- _Task prompt_
Would you return, word for word, the lines of the data below from the line with "16 & C & ftime" through the line with "24 & C & ftime", and no others?

* * * * * * *

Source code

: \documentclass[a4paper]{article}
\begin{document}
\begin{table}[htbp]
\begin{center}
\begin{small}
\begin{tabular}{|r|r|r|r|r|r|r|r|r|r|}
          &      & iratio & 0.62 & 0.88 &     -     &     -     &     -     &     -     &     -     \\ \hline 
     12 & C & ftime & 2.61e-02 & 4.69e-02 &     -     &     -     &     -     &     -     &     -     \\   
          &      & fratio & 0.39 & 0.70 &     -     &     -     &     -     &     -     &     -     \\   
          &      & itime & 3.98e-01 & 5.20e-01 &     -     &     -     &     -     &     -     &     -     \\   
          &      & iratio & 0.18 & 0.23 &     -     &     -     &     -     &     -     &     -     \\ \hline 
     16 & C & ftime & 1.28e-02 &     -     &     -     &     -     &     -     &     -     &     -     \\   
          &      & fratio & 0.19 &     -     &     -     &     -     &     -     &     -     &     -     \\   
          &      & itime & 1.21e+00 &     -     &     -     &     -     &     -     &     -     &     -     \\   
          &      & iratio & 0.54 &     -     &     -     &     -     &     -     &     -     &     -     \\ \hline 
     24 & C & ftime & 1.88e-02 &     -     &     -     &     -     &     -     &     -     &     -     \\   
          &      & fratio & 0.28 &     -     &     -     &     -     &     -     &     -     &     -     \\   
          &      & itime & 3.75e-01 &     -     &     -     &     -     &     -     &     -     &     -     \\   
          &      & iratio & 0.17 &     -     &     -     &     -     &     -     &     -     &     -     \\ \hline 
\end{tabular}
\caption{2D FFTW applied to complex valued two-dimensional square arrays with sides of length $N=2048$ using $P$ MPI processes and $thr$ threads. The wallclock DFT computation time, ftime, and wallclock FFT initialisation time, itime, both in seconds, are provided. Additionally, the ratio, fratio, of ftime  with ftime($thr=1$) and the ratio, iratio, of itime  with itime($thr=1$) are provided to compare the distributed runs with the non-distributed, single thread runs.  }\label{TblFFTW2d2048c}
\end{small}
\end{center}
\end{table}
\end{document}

* * * * * * *

- _Output for this task_
     16 & C & ftime & 1.28e-02 &     -     &     -     &     -     &     -     &     -     &     -     \\   
          &      & fratio & 0.19 &     -     &     -     &     -     &     -     &     -     &     -     \\   
          &      & itime & 1.21e+00 &     -     &     -     &     -     &     -     &     -     &     -     \\   
          &      & iratio & 0.54 &     -     &     -     &     -     &     -     &     -     &     -     \\ \hline 
     24 & C & ftime & 1.88e-02 &     -     &     -     &     -     &     -     &     -     &     -     \\   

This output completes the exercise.